• [Exercise]: Here is a listing. Set it down again exactly.

+++

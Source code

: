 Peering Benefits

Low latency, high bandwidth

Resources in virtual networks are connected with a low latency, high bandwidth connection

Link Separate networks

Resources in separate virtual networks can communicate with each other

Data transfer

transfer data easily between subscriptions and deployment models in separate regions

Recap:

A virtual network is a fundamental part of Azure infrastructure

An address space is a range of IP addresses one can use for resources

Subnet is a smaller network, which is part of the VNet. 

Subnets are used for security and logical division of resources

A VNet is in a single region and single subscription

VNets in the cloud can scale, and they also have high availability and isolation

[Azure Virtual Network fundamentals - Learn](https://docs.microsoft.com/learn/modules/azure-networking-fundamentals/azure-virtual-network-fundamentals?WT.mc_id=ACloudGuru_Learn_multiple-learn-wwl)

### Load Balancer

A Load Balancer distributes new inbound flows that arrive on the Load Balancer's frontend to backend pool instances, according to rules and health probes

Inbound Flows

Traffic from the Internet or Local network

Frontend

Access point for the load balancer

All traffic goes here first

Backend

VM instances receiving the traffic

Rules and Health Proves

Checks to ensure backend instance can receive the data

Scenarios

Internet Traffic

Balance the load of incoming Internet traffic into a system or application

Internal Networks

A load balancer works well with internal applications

+++

• [Finished task]:
Source code

: Peering Benefits

Low latency, high bandwidth

Resources in virtual networks are connected with a low latency, high bandwidth connection

Link Separate networks

Resources in separate virtual networks can communicate with each other

Data transfer

transfer data easily between subscriptions and deployment models in separate regions

Recap:

A virtual network is a fundamental part of Azure infrastructure

An address space is a range of IP addresses one can use for resources

Subnet is a smaller network, which is part of the VNet. 

Subnets are used for security and logical division of resources

A VNet is in a single region and single subscription

VNets in the cloud can scale, and they also have high availability and isolation

[Azure Virtual Network fundamentals - Learn](https://docs.microsoft.com/learn/modules/azure-networking-fundamentals/azure-virtual-network-fundamentals?WT.mc_id=ACloudGuru_Learn_multiple-learn-wwl)

### Load Balancer

A Load Balancer distributes new inbound flows that arrive on the Load Balancer's frontend to backend pool instances, according to rules and health probes

Inbound Flows

Traffic from the Internet or Local network

Frontend

Access point for the load balancer

All traffic goes here first

Backend

VM instances receiving the traffic

Rules and Health Proves

Checks to ensure backend instance can receive the data

Scenarios

Internet Traffic

Balance the load of incoming Internet traffic into a system or application

Internal Networks

A load balancer works well with internal applications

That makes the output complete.